Not that there was much choice in seating. A narrow cot sagged against the left-hand wall. Across from the bed was a rickety, straight-backed chair with barely space for a body to move between them. In the corner beside the chair, a Revivalists Chapbook sat on a low, painted chest.

She took the chair and turned to face the bed, her knees together beneath her black skirt. The hem rose as she sat, revealing the shapely curve of her legs. What did the rest of her look like beneath the heavy material clothes and tights?

Sterling gave himself a mental shake. She was anxious enough. No need for him to add ogling her legs to the stress.

“Do you want me to take your coat?” He approached her as he would a wounded animal, risking the loss of an arm if he moved too fast.

“No, I’m good. Just start talking so I can get back.” She threaded a hand through the long strands of hair on top of her head.

Her eyes held steady on his as he sat across from her on the thin mattress. The bed frame creaked beneath him. Face to face, their knees nearly touched. The smallness of the room had never bothered him until now. It was impossible to ignore how tiny it was, with the two of them filling the space. Impossible to ignore how close she was when a mere intake of breath brought her rain-and-flower scent to him.

Sterling swallowed hard and shifted backward, eliciting a rhythmic creaking from the frame. Heat rushed to his face as Sasha’s gaze dropped to the bed then quickly rose to meet his eyes. She scooted back as far as she could on the hard chair.

“I’m going to get a job that doesn’t start until after twelve-hundred. Maybe on a planet that never has winter.” Her tone was conversational, but the words were more than lamentation about being tied to the system or the relentless cold of Nevarro. They probed for affirmation, reminded him about the terms of their agreement.

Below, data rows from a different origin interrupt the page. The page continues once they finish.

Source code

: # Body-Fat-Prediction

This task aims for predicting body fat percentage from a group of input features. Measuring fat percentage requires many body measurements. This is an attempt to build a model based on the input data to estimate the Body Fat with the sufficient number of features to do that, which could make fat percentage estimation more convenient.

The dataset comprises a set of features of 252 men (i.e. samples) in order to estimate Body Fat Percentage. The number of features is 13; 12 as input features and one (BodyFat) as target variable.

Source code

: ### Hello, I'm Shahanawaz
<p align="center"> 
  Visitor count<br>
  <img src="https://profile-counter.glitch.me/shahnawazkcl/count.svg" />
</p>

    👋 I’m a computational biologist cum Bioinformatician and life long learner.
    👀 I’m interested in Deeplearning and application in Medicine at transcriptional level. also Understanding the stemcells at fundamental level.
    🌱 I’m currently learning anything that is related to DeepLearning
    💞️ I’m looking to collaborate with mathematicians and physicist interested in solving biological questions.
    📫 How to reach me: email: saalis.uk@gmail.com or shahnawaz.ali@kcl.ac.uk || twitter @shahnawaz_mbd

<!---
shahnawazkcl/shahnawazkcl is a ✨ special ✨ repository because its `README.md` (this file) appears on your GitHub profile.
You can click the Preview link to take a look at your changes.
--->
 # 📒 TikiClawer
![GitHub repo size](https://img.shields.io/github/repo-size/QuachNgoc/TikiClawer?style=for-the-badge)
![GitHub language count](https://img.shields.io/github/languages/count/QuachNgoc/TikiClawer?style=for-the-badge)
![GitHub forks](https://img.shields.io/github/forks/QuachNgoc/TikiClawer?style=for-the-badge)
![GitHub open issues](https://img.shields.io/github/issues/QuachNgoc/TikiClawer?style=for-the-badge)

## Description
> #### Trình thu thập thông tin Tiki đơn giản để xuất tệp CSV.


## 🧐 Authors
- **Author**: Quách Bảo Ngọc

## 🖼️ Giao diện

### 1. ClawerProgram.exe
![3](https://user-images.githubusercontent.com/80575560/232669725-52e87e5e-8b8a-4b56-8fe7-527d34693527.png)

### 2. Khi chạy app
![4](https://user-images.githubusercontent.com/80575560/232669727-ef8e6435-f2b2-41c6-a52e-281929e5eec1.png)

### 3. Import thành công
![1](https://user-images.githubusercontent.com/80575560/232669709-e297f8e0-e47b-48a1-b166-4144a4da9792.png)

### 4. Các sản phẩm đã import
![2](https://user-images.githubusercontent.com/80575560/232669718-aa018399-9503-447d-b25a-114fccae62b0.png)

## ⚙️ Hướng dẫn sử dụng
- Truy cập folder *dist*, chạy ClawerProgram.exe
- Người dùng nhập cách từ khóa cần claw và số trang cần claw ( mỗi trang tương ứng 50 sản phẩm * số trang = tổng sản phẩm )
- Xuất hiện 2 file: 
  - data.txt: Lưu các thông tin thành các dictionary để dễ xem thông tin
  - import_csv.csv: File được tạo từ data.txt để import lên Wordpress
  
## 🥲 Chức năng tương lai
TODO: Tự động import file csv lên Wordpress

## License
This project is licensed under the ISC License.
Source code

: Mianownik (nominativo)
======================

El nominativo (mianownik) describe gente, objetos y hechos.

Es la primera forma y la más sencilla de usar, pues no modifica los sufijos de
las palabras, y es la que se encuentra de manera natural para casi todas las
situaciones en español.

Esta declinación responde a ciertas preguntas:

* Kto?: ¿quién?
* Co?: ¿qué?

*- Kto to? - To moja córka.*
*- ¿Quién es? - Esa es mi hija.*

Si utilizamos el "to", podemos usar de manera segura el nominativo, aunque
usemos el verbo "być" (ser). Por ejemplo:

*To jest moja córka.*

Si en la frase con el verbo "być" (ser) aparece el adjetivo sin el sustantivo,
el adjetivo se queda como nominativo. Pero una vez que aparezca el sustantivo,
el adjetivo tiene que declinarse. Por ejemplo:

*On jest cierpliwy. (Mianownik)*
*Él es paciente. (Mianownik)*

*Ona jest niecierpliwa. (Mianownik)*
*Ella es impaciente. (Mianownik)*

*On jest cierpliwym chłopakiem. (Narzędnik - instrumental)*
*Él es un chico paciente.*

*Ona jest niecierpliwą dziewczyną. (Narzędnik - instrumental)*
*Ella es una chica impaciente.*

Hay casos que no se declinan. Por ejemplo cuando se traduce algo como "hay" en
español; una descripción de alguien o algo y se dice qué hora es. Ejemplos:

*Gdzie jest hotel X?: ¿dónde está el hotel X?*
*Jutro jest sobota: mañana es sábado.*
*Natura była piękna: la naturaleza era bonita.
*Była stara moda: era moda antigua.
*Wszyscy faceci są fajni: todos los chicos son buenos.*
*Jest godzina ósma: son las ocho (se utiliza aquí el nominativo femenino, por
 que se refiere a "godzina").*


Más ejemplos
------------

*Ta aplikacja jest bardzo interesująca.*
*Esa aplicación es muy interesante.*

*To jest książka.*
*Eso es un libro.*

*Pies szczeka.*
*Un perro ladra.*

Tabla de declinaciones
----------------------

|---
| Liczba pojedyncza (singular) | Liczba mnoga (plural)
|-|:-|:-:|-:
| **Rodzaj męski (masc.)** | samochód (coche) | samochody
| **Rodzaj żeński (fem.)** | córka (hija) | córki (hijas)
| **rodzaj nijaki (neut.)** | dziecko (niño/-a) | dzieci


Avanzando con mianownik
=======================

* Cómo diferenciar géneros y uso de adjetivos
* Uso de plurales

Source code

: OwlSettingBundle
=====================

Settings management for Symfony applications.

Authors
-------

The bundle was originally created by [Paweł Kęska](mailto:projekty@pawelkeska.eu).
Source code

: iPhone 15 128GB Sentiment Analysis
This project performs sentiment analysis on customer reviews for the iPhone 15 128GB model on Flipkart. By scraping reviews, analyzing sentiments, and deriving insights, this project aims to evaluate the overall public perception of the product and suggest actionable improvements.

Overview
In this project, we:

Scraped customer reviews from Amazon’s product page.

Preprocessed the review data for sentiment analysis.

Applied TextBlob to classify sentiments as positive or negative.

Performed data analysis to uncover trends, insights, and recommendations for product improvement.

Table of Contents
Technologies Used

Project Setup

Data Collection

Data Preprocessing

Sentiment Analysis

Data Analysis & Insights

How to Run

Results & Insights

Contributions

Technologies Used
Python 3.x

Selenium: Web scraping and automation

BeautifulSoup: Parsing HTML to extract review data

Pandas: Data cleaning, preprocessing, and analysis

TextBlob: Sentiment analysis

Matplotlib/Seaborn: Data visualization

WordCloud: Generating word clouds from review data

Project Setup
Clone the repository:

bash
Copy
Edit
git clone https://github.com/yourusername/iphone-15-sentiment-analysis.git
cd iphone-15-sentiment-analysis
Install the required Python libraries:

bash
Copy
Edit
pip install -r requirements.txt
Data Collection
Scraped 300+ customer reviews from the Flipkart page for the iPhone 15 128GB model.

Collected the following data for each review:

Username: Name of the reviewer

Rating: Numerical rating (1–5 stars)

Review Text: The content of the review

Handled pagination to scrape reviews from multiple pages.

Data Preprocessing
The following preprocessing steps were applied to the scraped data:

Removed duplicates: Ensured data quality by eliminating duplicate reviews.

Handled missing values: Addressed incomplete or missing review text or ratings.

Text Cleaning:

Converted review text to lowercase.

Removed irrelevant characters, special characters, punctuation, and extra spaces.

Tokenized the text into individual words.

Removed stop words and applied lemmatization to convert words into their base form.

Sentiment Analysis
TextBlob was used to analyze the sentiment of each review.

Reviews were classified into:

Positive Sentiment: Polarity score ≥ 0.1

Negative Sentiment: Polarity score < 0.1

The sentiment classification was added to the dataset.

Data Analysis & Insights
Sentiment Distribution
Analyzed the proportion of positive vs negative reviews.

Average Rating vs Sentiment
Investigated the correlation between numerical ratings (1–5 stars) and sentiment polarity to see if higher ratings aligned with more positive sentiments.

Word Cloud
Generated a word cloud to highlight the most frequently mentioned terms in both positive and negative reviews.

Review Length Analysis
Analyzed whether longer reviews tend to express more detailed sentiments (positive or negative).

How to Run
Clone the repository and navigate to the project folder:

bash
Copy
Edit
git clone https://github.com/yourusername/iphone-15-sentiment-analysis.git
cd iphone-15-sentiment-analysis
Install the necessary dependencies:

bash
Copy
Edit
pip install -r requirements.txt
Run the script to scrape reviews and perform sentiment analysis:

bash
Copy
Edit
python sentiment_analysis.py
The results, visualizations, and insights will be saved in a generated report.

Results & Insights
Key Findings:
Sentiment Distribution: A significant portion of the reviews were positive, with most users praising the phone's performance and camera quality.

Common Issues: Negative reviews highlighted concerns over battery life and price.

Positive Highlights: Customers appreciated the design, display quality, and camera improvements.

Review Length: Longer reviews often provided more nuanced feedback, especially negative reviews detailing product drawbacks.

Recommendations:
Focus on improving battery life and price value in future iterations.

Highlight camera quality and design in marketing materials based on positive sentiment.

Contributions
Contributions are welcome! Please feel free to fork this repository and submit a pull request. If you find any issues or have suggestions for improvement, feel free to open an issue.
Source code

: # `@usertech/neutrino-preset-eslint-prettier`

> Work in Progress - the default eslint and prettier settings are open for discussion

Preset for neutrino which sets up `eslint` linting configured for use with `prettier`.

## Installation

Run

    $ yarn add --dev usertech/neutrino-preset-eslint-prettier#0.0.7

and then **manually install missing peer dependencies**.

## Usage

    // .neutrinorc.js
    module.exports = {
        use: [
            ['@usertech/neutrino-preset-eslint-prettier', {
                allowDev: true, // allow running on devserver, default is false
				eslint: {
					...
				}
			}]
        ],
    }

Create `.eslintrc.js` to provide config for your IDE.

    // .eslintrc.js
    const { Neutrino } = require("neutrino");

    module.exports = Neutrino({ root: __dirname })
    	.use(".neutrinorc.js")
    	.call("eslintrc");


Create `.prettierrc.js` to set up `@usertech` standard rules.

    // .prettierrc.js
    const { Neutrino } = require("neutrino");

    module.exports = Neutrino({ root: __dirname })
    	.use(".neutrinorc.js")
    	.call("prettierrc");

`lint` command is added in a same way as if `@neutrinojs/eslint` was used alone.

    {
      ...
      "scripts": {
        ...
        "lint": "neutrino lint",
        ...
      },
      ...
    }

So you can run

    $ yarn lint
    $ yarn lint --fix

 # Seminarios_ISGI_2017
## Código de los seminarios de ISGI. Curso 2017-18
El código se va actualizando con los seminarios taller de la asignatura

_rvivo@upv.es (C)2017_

Sterling nodded, confirming a promise he wasn’t completely sure he’d be able to keep. He’d pull every string he could to make it happen for her; he just couldn’t guarantee her chip would be deactivated like he’d said. His only relationship to Corrections was his friendship with Mickelson. But telling her that now would blow everything.

“I know you don’t want to be with Christiansen any longer than necessary,” he said, rubbing the side of his hand across the scar on his forehead. “The less time you’re with him, the better.”

Sasha snorted a quiet laugh. “At least we agree there.” He smiled and her cheeks pinked, but instead of glancing away she kept her gaze on him. “Where did you get that? The scar, I mean. Most people would have had it erased.”

Sterling stopped rubbing the slightly raised line and lowered his hand. “An accident, when I was a boy. Fell on my head off a cattle feeder and got stomped.” She winced, and the compassion in her eyes for the injured boy he’d been embarrassed him. He waved off her concern. “Dad refused scar treatment, saying it would teach me not to fool around near the cows, but okayed a new eye so I could still work. Impressed my friends when I made it move independent of the other.”